[Document images with source code]
☆ ☆ ☆ ☆ ☆

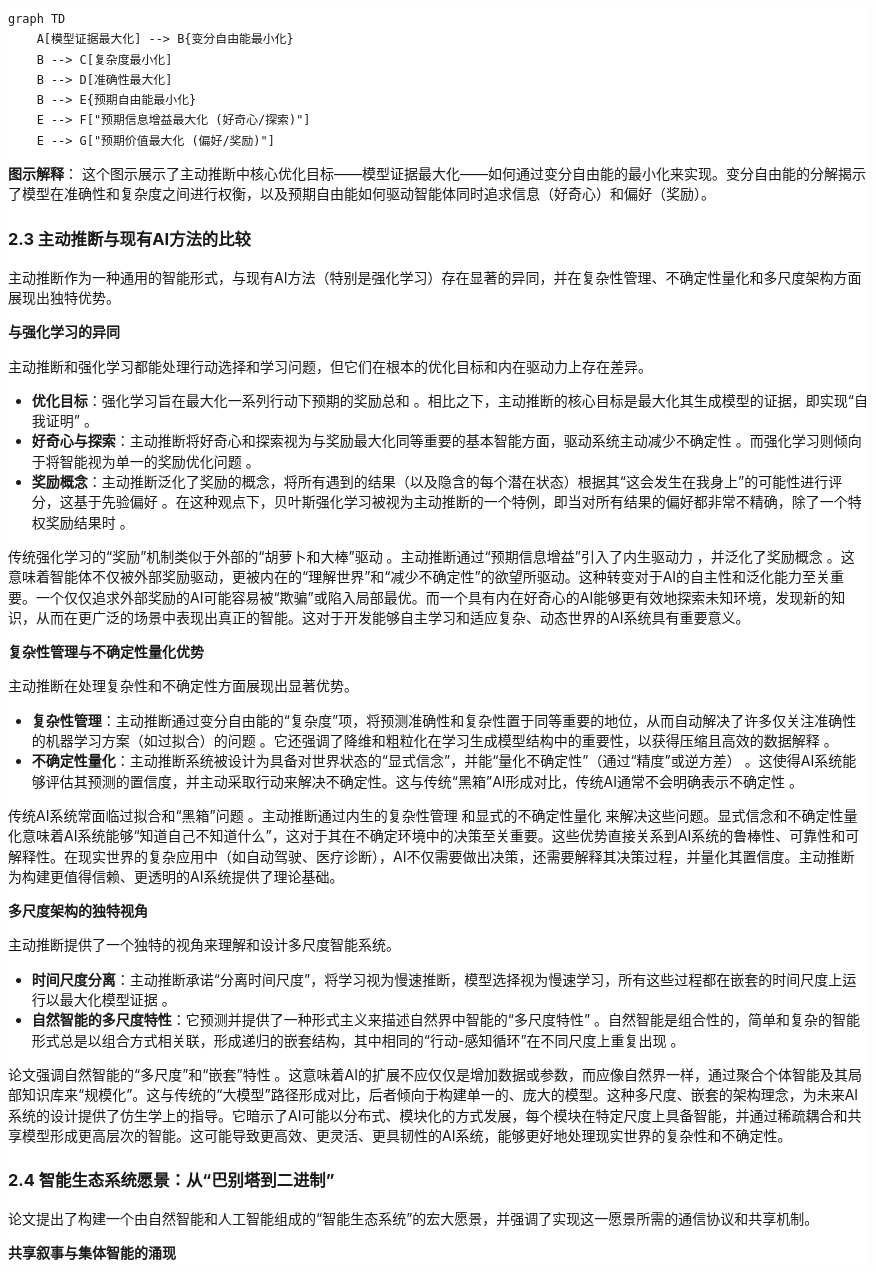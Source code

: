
 ```mermaid  
graph TD  
    A[模型证据最大化] --> B{变分自由能最小化}  
    B --> C[复杂度最小化]  
    B --> D[准确性最大化]  
    B --> E{预期自由能最小化}  
    E --> F["预期信息增益最大化 (好奇心/探索)"]  
    E --> G["预期价值最大化 (偏好/奖励)"]  
```  
  
**图示解释**： 这个图示展示了主动推断中核心优化目标——模型证据最大化——如何通过变分自由能的最小化来实现。变分自由能的分解揭示了模型在准确性和复杂度之间进行权衡，以及预期自由能如何驱动智能体同时追求信息（好奇心）和偏好（奖励）。  
  
### 2.3 主动推断与现有AI方法的比较  
主动推断作为一种通用的智能形式，与现有AI方法（特别是强化学习）存在显著的异同，并在复杂性管理、不确定性量化和多尺度架构方面展现出独特优势。  
  
**与强化学习的异同**  
  
主动推断和强化学习都能处理行动选择和学习问题，但它们在根本的优化目标和内在驱动力上存在差异。  
- **优化目标**：强化学习旨在最大化一系列行动下预期的奖励总和 。相比之下，主动推断的核心目标是最大化其生成模型的证据，即实现“自我证明” 。    
- **好奇心与探索**：主动推断将好奇心和探索视为与奖励最大化同等重要的基本智能方面，驱动系统主动减少不确定性 。而强化学习则倾向于将智能视为单一的奖励优化问题 。    
- **奖励概念**：主动推断泛化了奖励的概念，将所有遇到的结果（以及隐含的每个潜在状态）根据其“这会发生在我身上”的可能性进行评分，这基于先验偏好 。在这种观点下，贝叶斯强化学习被视为主动推断的一个特例，即当对所有结果的偏好都非常不精确，除了一个特权奖励结果时 。    
  
传统强化学习的“奖励”机制类似于外部的“胡萝卜和大棒”驱动 。主动推断通过“预期信息增益”引入了内生驱动力 ，并泛化了奖励概念 。这意味着智能体不仅被外部奖励驱动，更被内在的“理解世界”和“减少不确定性”的欲望所驱动。这种转变对于AI的自主性和泛化能力至关重要。一个仅仅追求外部奖励的AI可能容易被“欺骗”或陷入局部最优。而一个具有内在好奇心的AI能够更有效地探索未知环境，发现新的知识，从而在更广泛的场景中表现出真正的智能。这对于开发能够自主学习和适应复杂、动态世界的AI系统具有重要意义。    
  
**复杂性管理与不确定性量化优势**  
  
主动推断在处理复杂性和不确定性方面展现出显著优势。  
- **复杂性管理**：主动推断通过变分自由能的“复杂度”项，将预测准确性和复杂性置于同等重要的地位，从而自动解决了许多仅关注准确性的机器学习方案（如过拟合）的问题 。它还强调了降维和粗粒化在学习生成模型结构中的重要性，以获得压缩且高效的数据解释 。    
- **不确定性量化**：主动推断系统被设计为具备对世界状态的“显式信念”，并能“量化不确定性”（通过“精度”或逆方差） 。这使得AI系统能够评估其预测的置信度，并主动采取行动来解决不确定性。这与传统“黑箱”AI形成对比，传统AI通常不会明确表示不确定性 。    
  
传统AI系统常面临过拟合和“黑箱”问题 。主动推断通过内生的复杂性管理  和显式的不确定性量化  来解决这些问题。显式信念和不确定性量化意味着AI系统能够“知道自己不知道什么”，这对于其在不确定环境中的决策至关重要。这些优势直接关系到AI系统的鲁棒性、可靠性和可解释性。在现实世界的复杂应用中（如自动驾驶、医疗诊断），AI不仅需要做出决策，还需要解释其决策过程，并量化其置信度。主动推断为构建更值得信赖、更透明的AI系统提供了理论基础。    
  
**多尺度架构的独特视角**  
  
主动推断提供了一个独特的视角来理解和设计多尺度智能系统。  
- **时间尺度分离**：主动推断承诺“分离时间尺度”，将学习视为慢速推断，模型选择视为慢速学习，所有这些过程都在嵌套的时间尺度上运行以最大化模型证据 。    
- **自然智能的多尺度特性**：它预测并提供了一种形式主义来描述自然界中智能的“多尺度特性” 。自然智能是组合性的，简单和复杂的智能形式总是以组合方式相关联，形成递归的嵌套结构，其中相同的“行动-感知循环”在不同尺度上重复出现 。    
  
论文强调自然智能的“多尺度”和“嵌套”特性 。这意味着AI的扩展不应仅仅是增加数据或参数，而应像自然界一样，通过聚合个体智能及其局部知识库来“规模化”。这与传统的“大模型”路径形成对比，后者倾向于构建单一的、庞大的模型。这种多尺度、嵌套的架构理念，为未来AI系统的设计提供了仿生学上的指导。它暗示了AI可能以分布式、模块化的方式发展，每个模块在特定尺度上具备智能，并通过稀疏耦合和共享模型形成更高层次的智能。这可能导致更高效、更灵活、更具韧性的AI系统，能够更好地处理现实世界的复杂性和不确定性。    
  
### 2.4 智能生态系统愿景：从“巴别塔到二进制”  
论文提出了构建一个由自然智能和人工智能组成的“智能生态系统”的宏大愿景，并强调了实现这一愿景所需的通信协议和共享机制。  
  
**共享叙事与集体智能的涌现**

☆ ☆ ☆ ☆ ☆

Task. The answer should be a number alone: how many lines of the entries hold the word "模型证据最大化"?

Written reply. 2